A Montenegrin delegation, which you were a member of, took part in the spring session of the International Monetary Fund and the World Bank. What is your cooperation with these institutions like and how much your assistance means to them?

– Cooperation with these institutions is very important for Montenegro. I can confidently say that we have excellent, mutually satisfying cooperation. We received a lot of technical assistance from both institutions owing to which we improved the functioning of a large number of institutions in Montenegro. The World Bank granted us a significant number of loans aimed at protecting the environment, education, agriculture, etc. We are currently negotiating with the World Bank on a loan for development policy that would facilitate budget financing.

How did the situation with Atlas Bank and IBM Bank affect the market?

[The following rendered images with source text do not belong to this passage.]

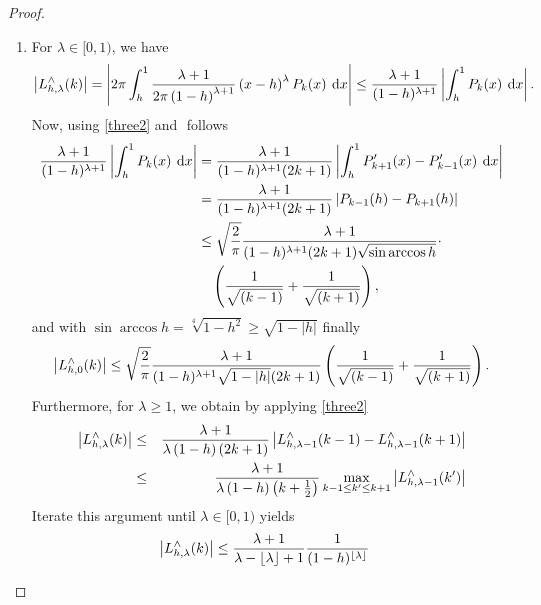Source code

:\begin{proof}
  \begin{enumerate}
  \item For $\lambda \in [0,1)$, we have
    \begin{equation*}
      \left|L_{h,\lambda}^{\wedge}{\hspace{-0.4ex}}\left(k\right)\right| 
      = \left\vert2\pi \int_{h}^1 \frac{\lambda+1}{2\pi\left(1-h\right)^{\lambda+1}} 
        \left(x-h\right)^{\lambda} P_{k}{\hspace{-0.4ex}}\left(x\right) \: \text{\rm{d}} x\right\vert 
      \le \frac{\lambda+1}{(1-h)^{\lambda+1}}\left\vert\int_{h}^1 P_{k}{\hspace{-0.4ex}}\left(x\right) \: \text{\rm{d}} x\right\vert.
    \end{equation*}
    Now, using \eqref{three2} and ${}$ follows
    \begin{align*}
      \frac{\lambda+1}{(1-h)^{\lambda+1}}\left\vert\int_{h}^1 P_{k}{\hspace{-0.4ex}}\left(x\right) \: \text{\rm{d}} x\right\vert
      & = \frac{\lambda+1}{(1-h)^{\lambda+1}(2k+1)}
          \left\vert\int_{h}^1 P_{k+1}'{\hspace{-0.4ex}}\left(x\right) - P_{k-1}'{\hspace{-0.4ex}}\left(x\right) \: \text{\rm{d}} x\right\vert\\
      & = \frac{\lambda+1}{(1-h)^{\lambda+1}(2k+1)}
          \left\vert P_{k-1}{\hspace{-0.4ex}}\left(h\right) - P_{k+1}{\hspace{-0.4ex}}\left(h\right)\right\vert\\
      & \le \sqrt{\frac{2}{\pi}}\frac{\lambda+1}{(1-h)^{\lambda+1}(2k+1)
            \sqrt{\sin\arccos h}} \cdot \\
      & \quad \left(\frac{1}{\sqrt{(k-1)}} + \frac{1}{\sqrt{(k+1)}}\right),
    \end{align*}
    and with $\sin\arccos h = \sqrt[4]{1-h^2} \ge \sqrt{1-|h|}$ finally
    \begin{equation}
      \label{SmallLambda}
      \left|L_{h,0}^{\wedge}{\hspace{-0.4ex}}\left(k\right)\right| \le 
      \sqrt{\frac{2}{\pi}}\frac{\lambda+1}{(1-h)^{\lambda+1}\sqrt{1-|h|}(2k+1)}
      \left(\frac{1}{\sqrt{(k-1)}} + \frac{1}{\sqrt{(k+1)}}\right).
    \end{equation}
    Furthermore, for $\lambda \ge 1$, we obtain by applying \eqref{three2}
    \begin{eqnarray*}
      \left|L_{h,\lambda}^{\wedge}{\hspace{-0.4ex}}\left(k\right)\right| &\le&
      \frac{\lambda+1}{\lambda\left(1-h\right)\left(2k+1\right)}
      \left|L_{h,\lambda-1}^{\wedge}{\hspace{-0.4ex}}\left(k-1\right)-
        L_{h,\lambda-1}^{\wedge}{\hspace{-0.4ex}}\left(k+1\right)\right|\\ &\le&
      \frac{\lambda+1}{\lambda\left(1-h\right)\left(k+\frac{1}{2}\right)}
      \max\limits_{k-1\le k'\le k+1}
      \left|L_{h,\lambda-1}^{\wedge}{\hspace{-0.4ex}}\left(k'\right)\right|
    \end{eqnarray*}
    Iterate this argument until $\lambda \in [0,1)$ yields
    \begin{align*}
      \left|\fun{L_{h,\lambda}^{\wedge}}{k}\right|
      & \le \frac{\lambda+1}{\lambda-\floor{\lambda}+1} \frac{1}{(1-h)^{\floor{\lambda}}}

\end{align*}
\end{enumerate}
\end{proof}
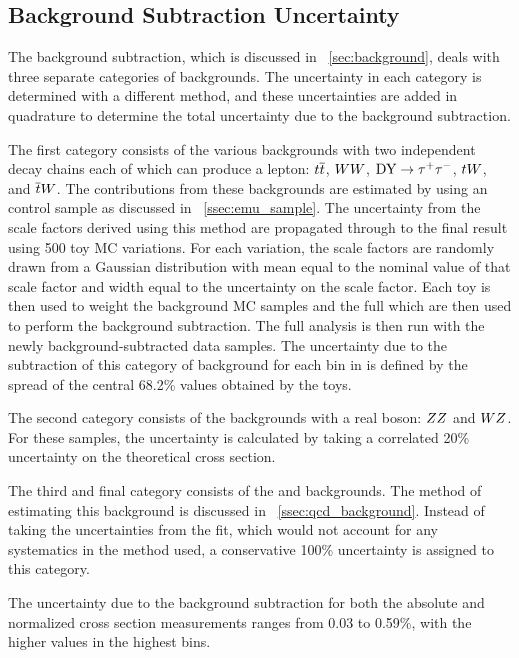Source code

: \subsection{Background Subtraction Uncertainty}
\label{ssec:background_subtraction_uncertainty}

The background subtraction, which is discussed in \SEC~\ref{sec:background},
deals with three separate categories of backgrounds. The uncertainty in
each category is determined with a different method, and these uncertainties
are added in quadrature to determine the total uncertainty due to the
background subtraction.

The first category consists of the various backgrounds with two independent
decay chains each of which can produce a lepton: $t\overline{t}$, $WW$,
$\text{DY} \to \tau^{+} \tau^{-}$, $tW$, and $\overline{t}W$. The contributions from these backgrounds
are estimated by using an \emu control sample as discussed in
\SEC~\ref{ssec:emu_sample}. The uncertainty from the scale factors derived
using this method are propagated through to the final result using 500 toy MC
variations. For each variation, the scale factors are randomly drawn from a
Gaussian distribution with mean equal to the nominal value of that scale factor
and width equal to the uncertainty on the scale factor. Each toy is then used
to weight the background MC samples and the full which are then used to perform
the background subtraction. The full analysis is then run with the newly
background-subtracted data samples. The uncertainty due to the subtraction of
this category of background for each bin in \phistar is defined by the spread
of the central 68.2\% values obtained by the toys.

The second category consists of the backgrounds with a real \Z boson: $ZZ$
and $WZ$. For these samples, the uncertainty is calculated by taking a
correlated 20\% uncertainty on the theoretical cross section.

The third and final category consists of the \QCDjets and \wjets
backgrounds. The method of estimating this background is discussed in
\SEC~\ref{ssec:qcd_background}. Instead of taking the uncertainties from the
fit, which would not account for any systematics in the method used, a
conservative 100\% uncertainty is assigned to this category.

The uncertainty due to the background subtraction for both the absolute and
normalized cross section measurements ranges from 0.03 to 0.59\%, with the
higher values in the highest \phistar bins.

– The fact that Atlas Bank and IBM Bank first went into administration and later declared bankruptcy did not interrupt positive trends that were already present in the banking system. The Montenegrin banking system can be characterized as highly liquid, solvent and profitable. After implementing bankruptcy procedure in these two banks in late April this year, the non-performing loans, at the system level, were only 4.74% of total loans, while the loans, which repayment was late more than 90 days, amounted to only 2.96% of total loans. Solvency ratio is at a significantly higher level than the prescribed 10% and amounted to 16.64%. Also, net profit at the system level amounted to almost 20 million euro. Furthermore, the growth trend in total deposits continued at the system level, while the liquid assets remained at a high level and represented 21.54% of the total assets. At the same time, confidence in the banking system has been preserved, which is a special quality given the experience with the pyramid banks from the 1990s. Payment of guaranteed deposits to these two banks runs smoothly. The Deposit Protection Fund has sufficient funds for the payment of guaranteed deposits.

What will be the biggest risks for the Montenegrin economy in 2020?

– Preserving fiscal sustainability will be a key challenge for economic policymakers in 2019. The total amount of public debt, as well as the expected future growth, due to the more intense implementation of planned infrastructure projects, points to the need to pursue fiscal consolidation measures that will ensure the sustainability of public debt in the medium term. The emphasis is on balanced development and implementation of priority measures in structural reforms, with the aim of increasing the economy’s competitiveness and accelerating economic growth. Bearing in mind the stable and favourable macroeconomic environment, recently confirmed by Moody’s and Standard & Poor’s ratings, the projected GDP growth in 2019 will be dominated by two factors – the continuation of a strong investment cycle and the continued implementation of intense fiscal consolidation measures. According to CBM’s projections, GDP growth is expected to be around 3% in 2019. We also expect that the stimulating macroeconomic environment will lead to the increase in the volume of banking sector operations in 2019, especially considering the continuous growth of the key balance sheet items and the improvement of banks’ performances.